His brother was not so lucky, losing about 600 square feet of his 20,000-square-foot glass floriculture greenhouse to the heavy snow. He was not alone, as one glasshouse in Chilliwack was lost completely.
“Growers who didn’t have heat in their greenhouses had problems with the snowload,” Smit said. “I’ve heard of damaged vents and eaves in a number of glass houses.”
Dairy hit hard
The dairy industry may have suffered the most. Many milk pickups were delayed as tanker trucks could not get through.
“We had two farms which had to dump some milk because their farms were not accessible,” reports BC Milk Marketing Board general manager Bob Ingratta. Although milk is to be picked up from each farm at least every other day, milk may stay on-farm for up to four days in exceptional circumstances (if there is sufficient storage capacity).
There were also substantial delays in getting milk from Okanagan farms to plants in the Fraser Valley as all three highways connecting the Lower Mainland to the BC interior were shut down on February 9.
Ingratta said the impact on the dairy industry could have been much worse if not for the effort of both transporters and producers.
“Our compliments to Vedder Transport for working around the clock and substantial extra efforts…they battled through a lot of poorly plowed driveways and roads and a lot of wind on Sumas Prairie,” he stated, adding “most producers did an excellent job working with the transporters to clear driveways and roads as needed.”

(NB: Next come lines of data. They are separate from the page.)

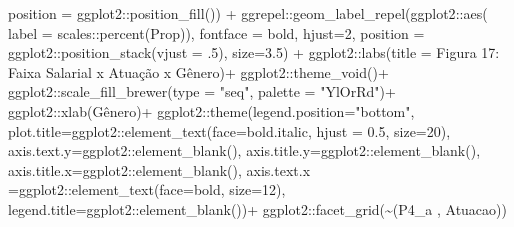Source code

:\documentclass[
]{article}
\newenvironment{Shaded}{\begin{snugshade}}{\end{snugshade}}
\newcommand{\AttributeTok}[1]{\textcolor[rgb]{0.77,0.63,0.00}{#1}}
\newcommand{\DecValTok}[1]{\textcolor[rgb]{0.00,0.00,0.81}{#1}}
\newcommand{\FloatTok}[1]{\textcolor[rgb]{0.00,0.00,0.81}{#1}}
\newcommand{\FunctionTok}[1]{\textcolor[rgb]{0.00,0.00,0.00}{#1}}
\newcommand{\NormalTok}[1]{#1}
\newcommand{\SpecialCharTok}[1]{\textcolor[rgb]{0.00,0.00,0.00}{#1}}
\newcommand{\StringTok}[1]{\textcolor[rgb]{0.31,0.60,0.02}{#1}}
\begin{document}
\begin{Shaded}
\begin{Highlighting}[]
                     \AttributeTok{position =}\NormalTok{ ggplot2}\SpecialCharTok{::}\FunctionTok{position\_fill}\NormalTok{()) }\SpecialCharTok{+}
\NormalTok{  ggrepel}\SpecialCharTok{::}\FunctionTok{geom\_label\_repel}\NormalTok{(ggplot2}\SpecialCharTok{::}\FunctionTok{aes}\NormalTok{(}
    \AttributeTok{label =}\NormalTok{ scales}\SpecialCharTok{::}\FunctionTok{percent}\NormalTok{(Prop)),}
    \AttributeTok{fontface =} \StringTok{\textquotesingle{}bold\textquotesingle{}}\NormalTok{,}
    \AttributeTok{hjust=}\DecValTok{2}\NormalTok{,}
    \AttributeTok{position =}\NormalTok{ ggplot2}\SpecialCharTok{::}\FunctionTok{position\_stack}\NormalTok{(}\AttributeTok{vjust =}\NormalTok{ .}\DecValTok{5}\NormalTok{),}
    \AttributeTok{size=}\FloatTok{3.5}\NormalTok{) }\SpecialCharTok{+}
\NormalTok{  ggplot2}\SpecialCharTok{::}\FunctionTok{labs}\NormalTok{(}\AttributeTok{title =} \StringTok{\textquotesingle{}Figura 17: Faixa Salarial x Atuação x Gênero\textquotesingle{}}\NormalTok{)}\SpecialCharTok{+}
\NormalTok{  ggplot2}\SpecialCharTok{::}\FunctionTok{theme\_void}\NormalTok{()}\SpecialCharTok{+}
\NormalTok{  ggplot2}\SpecialCharTok{::}\FunctionTok{scale\_fill\_brewer}\NormalTok{(}\AttributeTok{type =} \StringTok{"seq"}\NormalTok{, }\AttributeTok{palette =} \StringTok{"YlOrRd"}\NormalTok{)}\SpecialCharTok{+}
\NormalTok{  ggplot2}\SpecialCharTok{::}\FunctionTok{xlab}\NormalTok{(}\StringTok{\textquotesingle{}Gênero\textquotesingle{}}\NormalTok{)}\SpecialCharTok{+}
\NormalTok{  ggplot2}\SpecialCharTok{::}\FunctionTok{theme}\NormalTok{(}\AttributeTok{legend.position=}\StringTok{"bottom"}\NormalTok{,}
                 \AttributeTok{plot.title=}\NormalTok{ggplot2}\SpecialCharTok{::}\FunctionTok{element\_text}\NormalTok{(}\AttributeTok{face=}\StringTok{\textquotesingle{}bold.italic\textquotesingle{}}\NormalTok{,}
                                                  \AttributeTok{hjust =} \FloatTok{0.5}\NormalTok{, }\AttributeTok{size=}\DecValTok{20}\NormalTok{),}
                 \AttributeTok{axis.text.y=}\NormalTok{ggplot2}\SpecialCharTok{::}\FunctionTok{element\_blank}\NormalTok{(),}
                 \AttributeTok{axis.title.y=}\NormalTok{ggplot2}\SpecialCharTok{::}\FunctionTok{element\_blank}\NormalTok{(),}
                 \AttributeTok{axis.title.x=}\NormalTok{ggplot2}\SpecialCharTok{::}\FunctionTok{element\_blank}\NormalTok{(),}
                 \AttributeTok{axis.text.x =}\NormalTok{ggplot2}\SpecialCharTok{::}\FunctionTok{element\_text}\NormalTok{(}\AttributeTok{face=}\StringTok{\textquotesingle{}bold\textquotesingle{}}\NormalTok{, }\AttributeTok{size=}\DecValTok{12}\NormalTok{),}
                 \AttributeTok{legend.title=}\NormalTok{ggplot2}\SpecialCharTok{::}\FunctionTok{element\_blank}\NormalTok{())}\SpecialCharTok{+}
\NormalTok{  ggplot2}\SpecialCharTok{::}\FunctionTok{facet\_grid}\NormalTok{(}\SpecialCharTok{\textasciitilde{}}\StringTok{\textasciigrave{}}\AttributeTok{(\textquotesingle{}P4\_a \textquotesingle{}, \textquotesingle{}Atuacao\textquotesingle{})}\StringTok{\textasciigrave{}}\NormalTok{)}
\end{Highlighting}
\end{Shaded}
\end{document}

Most of the milk got through but not all of the buildings did. A dairy barn on Nicomen Island collapsed as did a heifer barn in east Chilliwack. At least one farm lost part of its bunker silo while several others suffered some degree of damage.
In the Nicomen Island case, the damage was not as severe as it could have been. The milk had been picked up just prior to the collapse and quick, concerted efforts by neighbouring farmers and the fire department were able to free most of the 80 cows trapped within the barn with few injuries.
Poultry on two broiler breeder farms were not as lucky. One broiler breeder barn in east Chilliwack collapsed from the snow while another in east Abbotsford was lost due to fire a few days later. In that case, quick action by neighbours and the fire department kept the fire from spreading to other barns.
Both the BC Egg Marketing Board and BC Chicken Marketing Board reported no problems, noting there is some leeway as to when birds and eggs must be shipped.
“Table eggs are normally picked up once a week but can stay in an on-farm cooler for up to two weeks if necessary,” BCEMB executive director Katie Lowe said.